Events | Mechanical Engineering

Seminar on "Mechanical Behavior of Architechted Nanomaterials"

February 29, 2016
Speaker
Dr. Wendy Gu, UC Berkeley
Location
ESB 2001
Type
Seminar
Many nanomaterials (e.g. graphene, metallic nanowires, and ceramic nanospheres) exhibit extraordinary strength, ductility and flaw tolerance. These nanoscale size effects can be transmitted to the bulk by arranging nanostructures in 3D hierarchical architectures with optimized structural topologies, but these nano-architected structures are challenging to construct using conventional manufacturing techniques. In this talk, I present the use of two-photon lithography to fabricate 3D copper lattices made up of micron-sized beams connected at solid nodes in the octet geometry. Mechanical testing reveals that the porous Cu lattice has higher strength than monolithic copper with the same volume and microstructure. This counterintuitive behavior results from size-dependent strength enhancement within lattice beams coupled to the strong and lightweight structural geometry. I next explore the use of self-assembly to form mechanically robust nanocomposites from solution-processed nanoscale building blocks. Polystyrene grafted Au nanoparticles are selfassembled at a fluid interface to form ordered, superlattice thin films with sub-10 nm features. The mechanical behavior of superlattice thin films is found to depend critically on the degree of lattice disorder, polystyrene molecular weight and grafting density. Bio: Xun Wendy Gu is a postdoctoral scholar with Prof. Paul Alivisatos at UC Berkeley. She is interested in the size-dependent mechanical properties of architected nanomaterials such as metallic and polymeric nano-lattices, pillars, and semiconducting quantum dots.

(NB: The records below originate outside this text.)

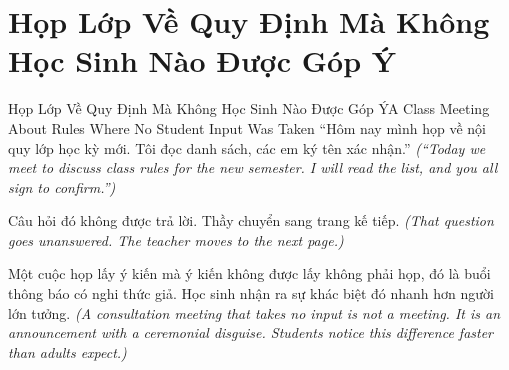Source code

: \section{Họp Lớp Về Quy Định Mà Không Học Sinh Nào Được Góp Ý}
\begin{truyen}{Họp Lớp Về Quy Định Mà Không Học Sinh Nào Được Góp Ý}{A Class Meeting About Rules Where No Student Input Was Taken}
 ``Hôm nay mình họp về nội quy lớp học kỳ mới. Tôi đọc danh sách, các em ký tên xác nhận.''
\textit{(``Today we meet to discuss class rules for the new semester. I will read the list, and you all sign to confirm.'')}




Câu hỏi đó không được trả lời. Thầy chuyển sang trang kế tiếp.
\textit{(That question goes unanswered. The teacher moves to the next page.)}

\begin{baihoc}
Một cuộc họp lấy ý kiến mà ý kiến không được lấy không phải họp, đó là buổi thông báo có nghi thức giả. Học sinh nhận ra sự khác biệt đó nhanh hơn người lớn tưởng.
\textit{(A consultation meeting that takes no input is not a meeting. It is an announcement with a ceremonial disguise. Students notice this difference faster than adults expect.)}
\end{baihoc}
\end{truyen}

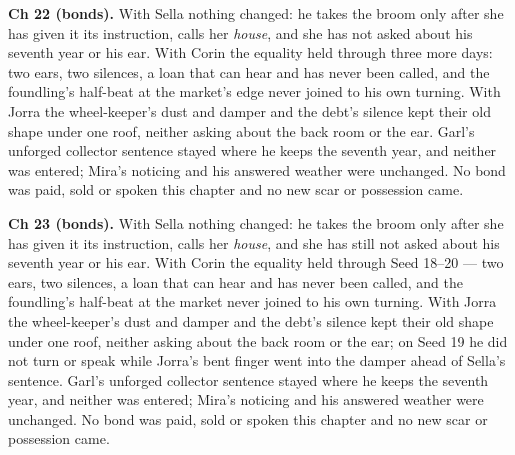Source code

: \documentclass{design/chronicle}
\begin{document}
{\textbf{Ch 22 (bonds).} With Sella nothing changed: he takes the broom only after she has given it its instruction, calls her \emph{house}, and she has not asked about his seventh year or his ear. With Corin the equality held through three more days: two ears, two silences, a loan that can hear and has never been called, and the foundling’s half-beat at the market’s edge never joined to his own turning. With Jorra the wheel-keeper’s dust and damper and the debt’s silence kept their old shape under one roof, neither asking about the back room or the ear. Garl’s unforged collector sentence stayed where he keeps the seventh year, and neither was entered; Mira’s noticing and his answered weather were unchanged. No bond was paid, sold or spoken this chapter and no new scar or possession came.

\textbf{Ch 23 (bonds).} With Sella nothing changed: he takes the broom only after she has given it its instruction, calls her \emph{house}, and she has still not asked about his seventh year or his ear. With Corin the equality held through Seed 18–20 — two ears, two silences, a loan that can hear and has never been called, and the foundling’s half-beat at the market never joined to his own turning. With Jorra the wheel-keeper’s dust and damper and the debt’s silence kept their old shape under one roof, neither asking about the back room or the ear; on Seed 19 he did not turn or speak while Jorra’s bent finger went into the damper ahead of Sella’s sentence. Garl’s unforged collector sentence stayed where he keeps the seventh year, and neither was entered; Mira’s noticing and his answered weather were unchanged. No bond was paid, sold or spoken this chapter and no new scar or possession came.

}
\end{document}
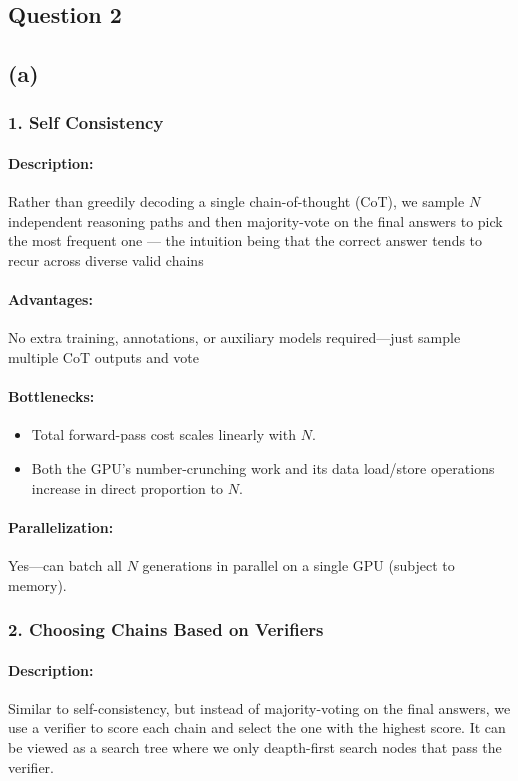 \documentclass[12pt]{article}
\begin{document}
\pagebreak

\subsection*{Question 2}
\subsection*{(a)}
\subsubsection*{1. Self Consistency}
\paragraph{Description:} 
Rather than greedily decoding a single chain-of-thought (CoT),
we sample $N$ independent reasoning paths and then majority-vote
on the final answers to pick the most frequent one — the intuition being that
the correct answer tends to recur across diverse valid chains

\paragraph{Advantages:}
No extra training, annotations, or auxiliary models required—just sample multiple CoT outputs and vote


\paragraph{Bottlenecks:}
\begin{itemize}
    \item Total forward-pass cost scales linearly with $N$.
    \item Both the GPU’s number-crunching work and its data load/store operations increase in direct proportion to $N$.
\end{itemize}

\paragraph{Parallelization:}
Yes—can batch all $N$ generations in parallel on a single GPU (subject to memory).

\subsubsection*{2. Choosing Chains Based on Verifiers}
\paragraph{Description:}
Similar to self-consistency, but instead of majority-voting on the final answers,
we use a verifier to score each chain and select the one with the highest score.
It can be viewed as a search tree where we only deapth-first search nodes that pass the verifier.
\end{document}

Wendy received her PhD at the California Institute of Technology, where she worked with Prof. Julia Greer on the strength, deformation and fracture of lithographed metallic nanostructures. Before starting graduate school, Wendy was a Fulbright Scholar with Prof. Ernesto Joselevich at the Weizmann Institute of Science in Israel. Wendy received a B.S. in Chemical Engineering from UC Berkeley in 2009.